Entries supplied —

━━━━━━━━━━━━━━━━

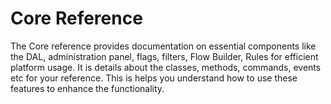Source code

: # Core Reference

The Core reference provides documentation on essential components like the DAL, administration panel, flags, filters, Flow Builder, Rules for efficient platform usage. It is details about the classes, methods, commands, events etc for your reference. This is helps you understand how to use these features to enhance the functionality.
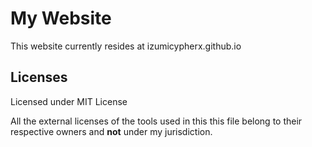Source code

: # My Website

This website currently resides at izumicypherx.github.io

##  Licenses

Licensed under MIT License

All the external licenses of the tools used in this this file belong to their respective owners and __not__ under my jurisdiction. 
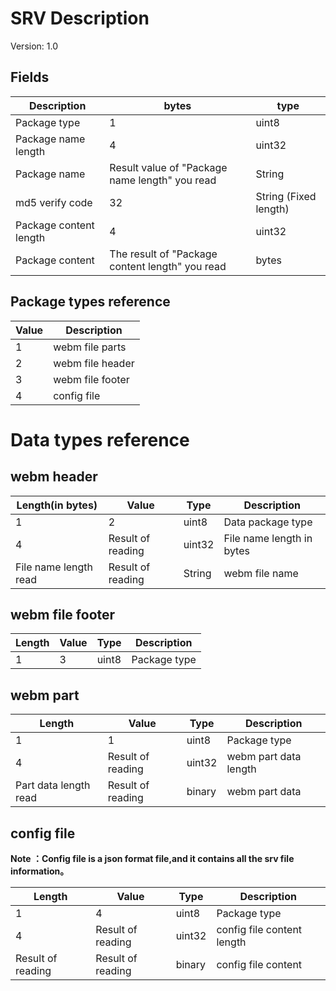 # SRV Description

Version: 1.0 

## Fields

| Description | bytes | type |
| --- | --- | --- |
| Package type | 1 | uint8 |
| Package name length | 4 | uint32 |
| Package name | Result value of "Package name length" you read | String |
| md5 verify code | 32 | String (Fixed length) |
| Package content length | 4 | uint32 |
| Package content | The result of "Package content length" you read | bytes |

## Package types reference

| Value | Description |
| --- | --- |
| 1 | webm file parts |
| 2 | webm file header |
| 3 | webm file footer |
| 4 | config file |

# Data types reference 

## webm header 

| Length(in bytes) | Value | Type | Description |
| --- | --- | --- | --- |
| 1 | 2 | uint8 | Data package type |
| 4 | Result of reading | uint32 | File name length in bytes |
| File name length read | Result of reading | String | webm file name |

## webm file footer

| Length | Value | Type | Description |
| --- | --- | --- | --- |
| 1 | 3 | uint8 | Package type |

## webm part

| Length | Value | Type | Description |
| --- | --- | --- | --- |
| 1 | 1 | uint8 | Package type |
| 4 | Result of reading | uint32 | webm part data length |
| Part data length read | Result of reading | binary | webm part data |

## config file

**Note ：Config file is a json format file,and it contains all the srv file information。**  

| Length | Value | Type | Description |
| --- | --- | --- | --- |
| 1 | 4 | uint8 | Package type |
| 4 | Result of reading | uint32 | config file content length |
| Result of reading | Result of reading | binary | config file content |
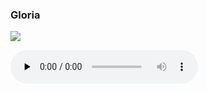 ### Gloria

![](./mass-iii-gloria.jpg)

<audio src="https://storage.googleapis.com/kyriale/djc_03_gloria_mp3.mp3" preload="none" controls="controls"></audio>
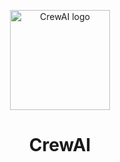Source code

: <p align="center">
  <img src="dist/logo.jpg" alt="CrewAI logo" width="160" />
</p>

<h1 align="center">CrewAI</h1>
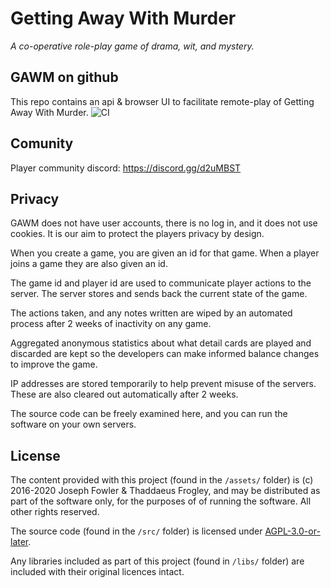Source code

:# Getting Away With Murder
_A co-operative role-play game of drama, wit, and mystery._

## GAWM on github
This repo contains an api & browser UI to facilitate remote-play of Getting Away With Murder.
![CI](https://github.com/codemonkey-uk/gawm/workflows/CI/badge.svg?branch=master)

## Comunity

Player community discord: https://discord.gg/d2uMBST

## Privacy

GAWM does not have user accounts, there is no log in, and it does not use cookies. It is our aim to protect the players privacy by design.

When you create a game, you are given an id for that game. When a player joins a game they are also given an id.

The game id and player id are used to communicate player actions to the server. The server stores and sends back the current state of the game.

The actions taken, and any notes written are wiped by an automated process after 2 weeks of inactivity on any game.

Aggregated anonymous statistics about what detail cards are played and discarded are kept so the developers can make informed balance changes to improve the game.

IP addresses are stored temporarily to help prevent misuse of the servers. These are also cleared out automatically after 2 weeks.

The source code can be freely examined here, and you can run the software on your own servers.

## License

The content provided with this project (found in the `/assets/` folder) is (c) 2016-2020 Joseph Fowler & Thaddaeus Frogley, and may be distributed as part of the software only, for the purposes of of running the software. All other rights reserved.

The source code (found in the `/src/` folder) is licensed under [AGPL-3.0-or-later](src/LICENSE.txt).

Any libraries included as part of this project (found in `/libs/` folder) are included with their original licences intact.

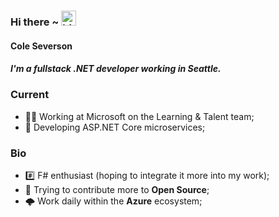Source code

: ### Hi there ~ <img src="https://user-images.githubusercontent.com/1303154/88677602-1635ba80-d120-11ea-84d8-d263ba5fc3c0.gif" width="24px" alt="hi">

#### Cole Severson

##### I'm a fullstack .NET developer working in Seattle.

### Current
- 🧑‍💼 Working at Microsoft on the Learning & Talent team;
- 🐍 Developing ASP.NET Core microservices;

### Bio
- #️⃣ F# enthusiast (hoping to integrate it more into my work);
- 🌱 Trying to contribute more to **Open Source**;
- 🌩️ Work daily within the **Azure** ecosystem; 

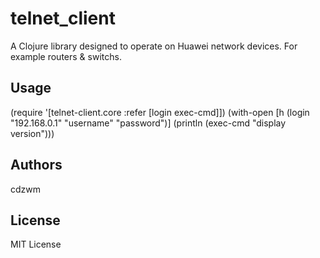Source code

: # telnet_client
A Clojure library designed to operate on Huawei network devices.
For example routers & switchs.

## Usage
(require '[telnet-client.core :refer [login exec-cmd]])
(with-open [h (login "192.168.0.1" "username" "password")]
	(println (exec-cmd "display version")))

## Authors
cdzwm

## License
MIT License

━━━━━━━━━━━━━━━━

Your instructions —
Could you work out how many lines in the material contain "also"? Reply with only that number.

Response —
2